Saved entries
········

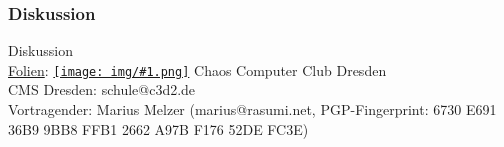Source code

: \documentclass[12pt, xcolor={svgnames,table}]{beamer}
\newcommand{\cc}[1]{\texttt{[image: img/\#1.png]}\hspace{1mm}}
\begin{document}
\begin{frame}
  \frametitle{Diskussion}
  \begin{center}
    {\Large Diskussion}\\
    \vspace{4mm}
    \href{https://github.com/c3d2/cms}{Folien}: \href{https://creativecommons.org/licenses/by-sa/4.0/}{\cc{by-sa}} Chaos Computer Club Dresden \\
    CMS Dresden: schule@c3d2.de\\
    \vspace{3mm}
    Vortragender: Marius Melzer (marius@rasumi.net, PGP-Fingerprint: 6730 E691 36B9 9BB8 FFB1 2662 A97B F176 52DE FC3E)
  \end{center}
\end{frame}
\end{document}
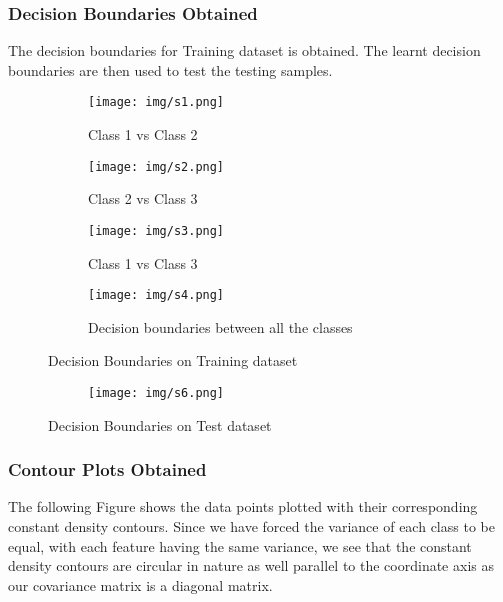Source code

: \subsubsection{Decision Boundaries Obtained}
The decision boundaries for Training dataset is obtained. The learnt decision boundaries are then used to test the testing samples.
\begin{figure}[!hbt]
    \begin{subfigure}{0.49\textwidth}
        \texttt{[image: img/s1.png]}
        \caption{Class 1 vs Class 2 }
    \end{subfigure}%
    \hfill
    \begin{subfigure}{0.49\textwidth}
        \texttt{[image: img/s2.png]}
        \caption{Class 2 vs Class 3}
    \end{subfigure}
    
    \begin{subfigure}{0.49\textwidth}
        \texttt{[image: img/s3.png]}
        \caption{Class 1 vs Class 3}
    \end{subfigure}%
    \hfill
    \begin{subfigure}{0.49\textwidth}
        \texttt{[image: img/s4.png]}
        \caption{Decision boundaries between all the classes}
    \end{subfigure}
    
    \caption{Decision Boundaries on Training dataset}
    \label{fig:Figure9}

\end{figure}

\begin{figure}[!hbt]
\centering
\begin{subfigure}{0.49\textwidth}
        \texttt{[image: img/s6.png]}
    \end{subfigure}
\caption{Decision Boundaries on Test dataset}
\label{fig:Figure10}

\end{figure}

\subsubsection{Contour Plots Obtained}
The following Figure shows the data points plotted with their corresponding constant density contours. Since we have forced the variance of each class to be equal, with each feature having the same variance, we see that the constant density contours are circular in nature as well parallel to the coordinate axis as our covariance matrix is a diagonal matrix.

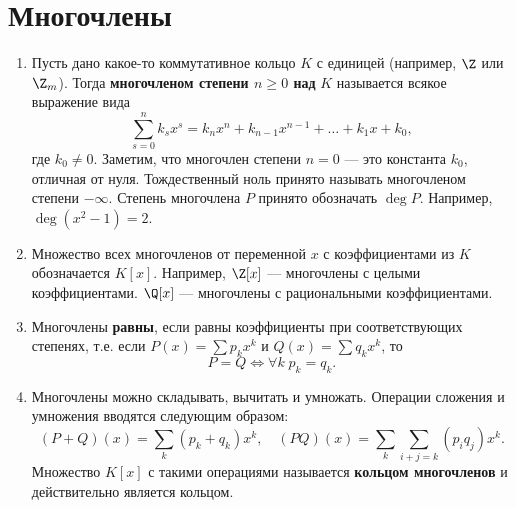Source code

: \section{Многочлены}




\begin{enumerate}
\item Пусть дано какое-то коммутативное кольцо $K$ с единицей (например, $\Z$ или $\Z_m$). Тогда \textbf{многочленом степени $n\ge 0$ над} $K$ называется всякое выражение вида
$$
\sum_{s=0}^n k_sx^s = k_nx^n+k_{n-1}x^{n-1}+\dots+k_1x+k_0,
$$
где $k_0\ne 0$. Заметим, что многочлен степени $n=0$ --- это константа $k_0$, отличная от нуля. Тождественный ноль принято называть многочленом степени $-\infty$. Степень многочлена $P$ принято обозначать $\deg P$. Например, $\deg(x^2-1)=2$.
\item Множество всех многочленов от переменной $x$ с коэффициентами из $K$ обозначается $K[x]$.
Например, $\Z[x]$ --- многочлены с целыми коэффициентами. $\Q[x]$ --- многочлены с рациональными коэффициентами.
\item Многочлены \textbf{равны}, если равны коэффициенты при соответствующих степенях, т.е. если $P(x)=\sum p_kx^k$ и $Q(x)=\sum q_kx^k$,
то
$$
P=Q\Leftrightarrow \forall k \; p_k=q_k.
$$
\item Многочлены можно складывать, вычитать и умножать. Операции сложения и умножения вводятся следующим образом:
$$
(P+Q)(x) = \sum_k(p_k+q_k)x^k,\quad (PQ)(x) = \sum_k\sum_{i+j=k}(p_iq_j)x^k.
$$
Множество $K[x]$ с такими операциями называется \textbf{кольцом многочленов} и действительно является кольцом.


\end{enumerate}
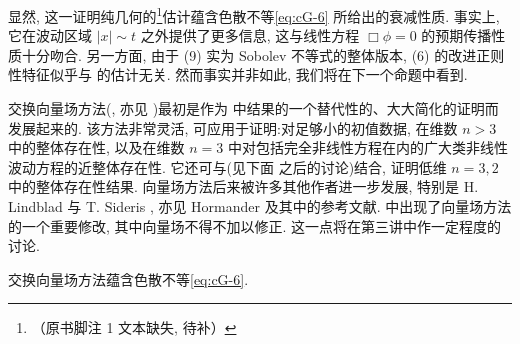 \begin{remark}\label{rem:cG-1.7}
显然, 这一证明纯几何的\footnote{（原书脚注 1 文本缺失, 待补）}估计蕴含色散不等\eqref{eq:cG-6} 所给出的衰减性质. 事实上, 它在波动区域 $|x| \sim t$ 之外提供了更多信息, 这与线性方程 $\Box\phi = 0$ 的预期传播性质十分吻合. 另一方面, 由于 (9) 实为 Sobolev 不等式的整体版本, (6) 的改进正则性特征似乎与 的估计无关. 然而事实并非如此, 我们将在下一个命题中看到. 
\end{remark}

\begin{remark}\label{rem:cG-1.8}
交换向量场方法(\cite{gfref27}, 亦见 \cite{gfref46})最初是作为 \cite{gfref17} 中结果的一个替代性的、大大简化的证明而发展起来的. 该方法非常灵活, 可应用于证明:对足够小的初值数据, 在维数 $n > 3$ 中的整体存在性, 以及在维数 $n = 3$ 中对包括完全非线性方程在内的广大类非线性波动方程的近整体存在性. 它还可与(见下面 之后的讨论)结合, 证明低维 $n = 3,  2$ 中的整体存在性结果. 向量场方法后来被许多其他作者进一步发展, 特别是 H. Lindblad \cite{gfref48} 与 T. Sideris \cite{gfref63, gfref64, gfref65}, 亦见 Hormander \cite{gfref16} 及其中的参考文献. \cite{gfref12} 中出现了向量场方法的一个重要修改, 其中向量场不得不加以修正. 这一点将在第三讲中作一定程度的讨论. 
\end{remark}

\begin{proposition}[见 {[}30{]}]\label{prop:cG-1.9}
交换向量场方法蕴含色散不等\eqref{eq:cG-6}. 
\end{proposition}

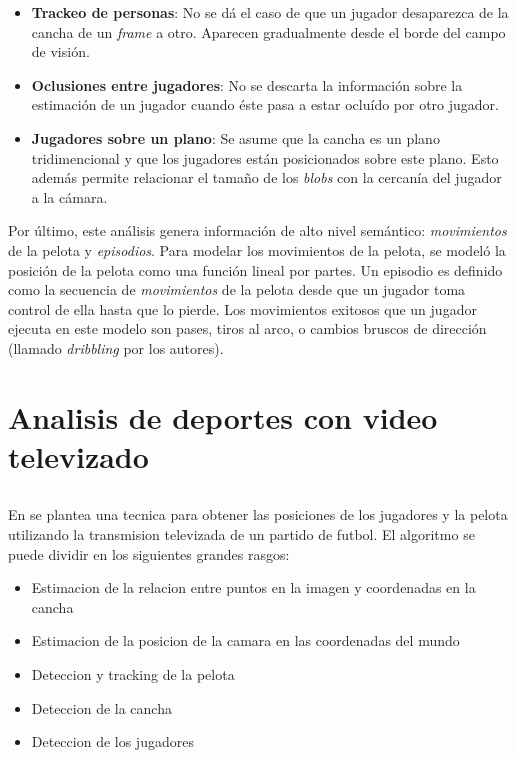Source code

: \documentclass[a4paper,10pt]{article}
\begin{document}
\begin{itemize}
  \item \textbf{Trackeo de personas}: No se dá el caso de que un jugador
    desaparezca de la cancha de un \textit{frame} a otro. Aparecen gradualmente
    desde el borde del campo de visión.

  \item \textbf{Oclusiones entre jugadores}: No se descarta la información
    sobre la estimación de un jugador cuando éste pasa a estar ocluído por otro
    jugador.

  \item \textbf{Jugadores sobre un plano}: Se asume que la cancha es un plano
    tridimencional y que los jugadores están posicionados sobre este plano.
    Esto además permite relacionar el tamaño de los \textit{blobs} con la
    cercanía del jugador a la cámara.

\end{itemize}

Por último, este análisis genera información de alto nivel semántico:
\textit{movimientos} de la pelota y \textit{episodios}. Para modelar los
movimientos de la pelota, se modeló la posición de la pelota como una función
lineal por partes. Un episodio es definido como la secuencia de
\textit{movimientos} de la pelota desde que un jugador toma control de ella
hasta que lo pierde. Los movimientos exitosos que un jugador ejecuta en este
modelo son pases, tiros al arco, o cambios bruscos de dirección (llamado
\textit{dribbling} por los autores).

\section{Analisis de deportes con video televizado}
\label{sec:tv-video}

\subsection{}

En \cite{LIU20061146} se plantea una tecnica para obtener las posiciones de los jugadores y la pelota utilizando la transmision televizada de un partido de futbol.
El algoritmo se puede dividir en los siguientes grandes rasgos:
\begin{itemize}
\item Estimacion de la relacion entre puntos en la imagen y coordenadas en la cancha
\item Estimacion de la posicion de la camara en las coordenadas del mundo
\item Deteccion y tracking de la pelota
\item Deteccion de la cancha
\item Deteccion de los jugadores
\end{itemize}
\end{document}
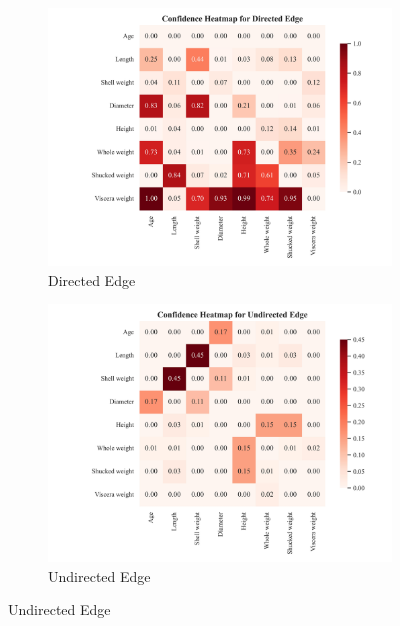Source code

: \documentclass{article}
\begin{document}
\begin{figure}[H]
    \centering

\begin{subfigure}{0.32\textwidth}
        \centering
        \includegraphics[width=\linewidth]{./demo_data/20241104_132155/Abalone/output_graph/certain_edges_confidence_heatmap.jpg}
        \caption{Directed Edge}
    \end{subfigure}
\begin{subfigure}{0.32\textwidth}
        \centering
        \includegraphics[width=\linewidth]{./demo_data/20241104_132155/Abalone/output_graph/uncertain_edges_confidence_heatmap.jpg}
        \caption{Undirected Edge}
    \end{subfigure}

\end{figure}
\end{document}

········

• **What the task requires**
The data must come back word for word, with every picture removed.

• **Solution to this exercise**
Source code

: \documentclass[12pt, xcolor={svgnames,table}]{beamer}
\newcommand{\cc}[1]{\texttt{[image: img/\#1.png]}\hspace{1mm}}
\begin{document}
\begin{frame}
  \frametitle{Diskussion}
  \begin{center}
    {\Large Diskussion}\\
    \vspace{4mm}
    \href{https://github.com/c3d2/cms}{Folien}: \href{https://creativecommons.org/licenses/by-sa/4.0/}{\cc{by-sa}} Chaos Computer Club Dresden \\
    CMS Dresden: schule@c3d2.de\\
    \vspace{3mm}
    Vortragender: Marius Melzer (marius@rasumi.net, PGP-Fingerprint: 6730 E691 36B9 9BB8 FFB1 2662 A97B F176 52DE FC3E)
  \end{center}
\end{frame}
\end{document}
Source code

: \subsubsection{Decision Boundaries Obtained}
The decision boundaries for Training dataset is obtained. The learnt decision boundaries are then used to test the testing samples.
\begin{figure}[!hbt]
    \begin{subfigure}{0.49\textwidth}
        \texttt{[image: img/s1.png]}
        \caption{Class 1 vs Class 2 }
    \end{subfigure}%
    \hfill
    \begin{subfigure}{0.49\textwidth}
        \texttt{[image: img/s2.png]}
        \caption{Class 2 vs Class 3}
    \end{subfigure}
    
    \begin{subfigure}{0.49\textwidth}
        \texttt{[image: img/s3.png]}
        \caption{Class 1 vs Class 3}
    \end{subfigure}%
    \hfill
    \begin{subfigure}{0.49\textwidth}
        \texttt{[image: img/s4.png]}
        \caption{Decision boundaries between all the classes}
    \end{subfigure}
    
    \caption{Decision Boundaries on Training dataset}
    \label{fig:Figure9}

\end{figure}

\begin{figure}[!hbt]
\centering
\begin{subfigure}{0.49\textwidth}
        \texttt{[image: img/s6.png]}
    \end{subfigure}
\caption{Decision Boundaries on Test dataset}
\label{fig:Figure10}

\end{figure}

\subsubsection{Contour Plots Obtained}
The following Figure shows the data points plotted with their corresponding constant density contours. Since we have forced the variance of each class to be equal, with each feature having the same variance, we see that the constant density contours are circular in nature as well parallel to the coordinate axis as our covariance matrix is a diagonal matrix.

Source code

: \section{Многочлены}




\begin{enumerate}
\item Пусть дано какое-то коммутативное кольцо $K$ с единицей (например, $\Z$ или $\Z_m$). Тогда \textbf{многочленом степени $n\ge 0$ над} $K$ называется всякое выражение вида
$$
\sum_{s=0}^n k_sx^s = k_nx^n+k_{n-1}x^{n-1}+\dots+k_1x+k_0,
$$
где $k_0\ne 0$. Заметим, что многочлен степени $n=0$ --- это константа $k_0$, отличная от нуля. Тождественный ноль принято называть многочленом степени $-\infty$. Степень многочлена $P$ принято обозначать $\deg P$. Например, $\deg(x^2-1)=2$.
\item Множество всех многочленов от переменной $x$ с коэффициентами из $K$ обозначается $K[x]$.
Например, $\Z[x]$ --- многочлены с целыми коэффициентами. $\Q[x]$ --- многочлены с рациональными коэффициентами.
\item Многочлены \textbf{равны}, если равны коэффициенты при соответствующих степенях, т.е. если $P(x)=\sum p_kx^k$ и $Q(x)=\sum q_kx^k$,
то
$$
P=Q\Leftrightarrow \forall k \; p_k=q_k.
$$
\item Многочлены можно складывать, вычитать и умножать. Операции сложения и умножения вводятся следующим образом:
$$
(P+Q)(x) = \sum_k(p_k+q_k)x^k,\quad (PQ)(x) = \sum_k\sum_{i+j=k}(p_iq_j)x^k.
$$
Множество $K[x]$ с такими операциями называется \textbf{кольцом многочленов} и действительно является кольцом.


\end{enumerate}
 \begin{remark}\label{rem:cG-1.7}
显然, 这一证明纯几何的\footnote{（原书脚注 1 文本缺失, 待补）}估计蕴含色散不等\eqref{eq:cG-6} 所给出的衰减性质. 事实上, 它在波动区域 $|x| \sim t$ 之外提供了更多信息, 这与线性方程 $\Box\phi = 0$ 的预期传播性质十分吻合. 另一方面, 由于 (9) 实为 Sobolev 不等式的整体版本, (6) 的改进正则性特征似乎与 的估计无关. 然而事实并非如此, 我们将在下一个命题中看到. 
\end{remark}

\begin{remark}\label{rem:cG-1.8}
交换向量场方法(\cite{gfref27}, 亦见 \cite{gfref46})最初是作为 \cite{gfref17} 中结果的一个替代性的、大大简化的证明而发展起来的. 该方法非常灵活, 可应用于证明:对足够小的初值数据, 在维数 $n > 3$ 中的整体存在性, 以及在维数 $n = 3$ 中对包括完全非线性方程在内的广大类非线性波动方程的近整体存在性. 它还可与(见下面 之后的讨论)结合, 证明低维 $n = 3,  2$ 中的整体存在性结果. 向量场方法后来被许多其他作者进一步发展, 特别是 H. Lindblad \cite{gfref48} 与 T. Sideris \cite{gfref63, gfref64, gfref65}, 亦见 Hormander \cite{gfref16} 及其中的参考文献. \cite{gfref12} 中出现了向量场方法的一个重要修改, 其中向量场不得不加以修正. 这一点将在第三讲中作一定程度的讨论. 
\end{remark}

\begin{proposition}[见 {[}30{]}]\label{prop:cG-1.9}
交换向量场方法蕴含色散不等\eqref{eq:cG-6}. 
\end{proposition}

Source code

: \documentclass[a4paper,10pt]{article}
\begin{document}
\begin{itemize}
  \item \textbf{Trackeo de personas}: No se dá el caso de que un jugador
    desaparezca de la cancha de un \textit{frame} a otro. Aparecen gradualmente
    desde el borde del campo de visión.

  \item \textbf{Oclusiones entre jugadores}: No se descarta la información
    sobre la estimación de un jugador cuando éste pasa a estar ocluído por otro
    jugador.

  \item \textbf{Jugadores sobre un plano}: Se asume que la cancha es un plano
    tridimencional y que los jugadores están posicionados sobre este plano.
    Esto además permite relacionar el tamaño de los \textit{blobs} con la
    cercanía del jugador a la cámara.

\end{itemize}

Por último, este análisis genera información de alto nivel semántico:
\textit{movimientos} de la pelota y \textit{episodios}. Para modelar los
movimientos de la pelota, se modeló la posición de la pelota como una función
lineal por partes. Un episodio es definido como la secuencia de
\textit{movimientos} de la pelota desde que un jugador toma control de ella
hasta que lo pierde. Los movimientos exitosos que un jugador ejecuta en este
modelo son pases, tiros al arco, o cambios bruscos de dirección (llamado
\textit{dribbling} por los autores).

\section{Analisis de deportes con video televizado}
\label{sec:tv-video}

\subsection{}

En \cite{LIU20061146} se plantea una tecnica para obtener las posiciones de los jugadores y la pelota utilizando la transmision televizada de un partido de futbol.
El algoritmo se puede dividir en los siguientes grandes rasgos:
\begin{itemize}
\item Estimacion de la relacion entre puntos en la imagen y coordenadas en la cancha
\item Estimacion de la posicion de la camara en las coordenadas del mundo
\item Deteccion y tracking de la pelota
\item Deteccion de la cancha
\item Deteccion de los jugadores
\end{itemize}
\end{document}
Source code

: \documentclass{article}
\begin{document}
\begin{figure}[H]
    \centering

\begin{subfigure}{0.32\textwidth}
        \centering
        \includegraphics[width=\linewidth]{./demo_data/20241104_132155/Abalone/output_graph/certain_edges_confidence_heatmap.jpg}
        \caption{Directed Edge}
    \end{subfigure}
\begin{subfigure}{0.32\textwidth}
        \centering
        \includegraphics[width=\linewidth]{./demo_data/20241104_132155/Abalone/output_graph/uncertain_edges_confidence_heatmap.jpg}
        \caption{Undirected Edge}
    \end{subfigure}

\end{figure}
\end{document}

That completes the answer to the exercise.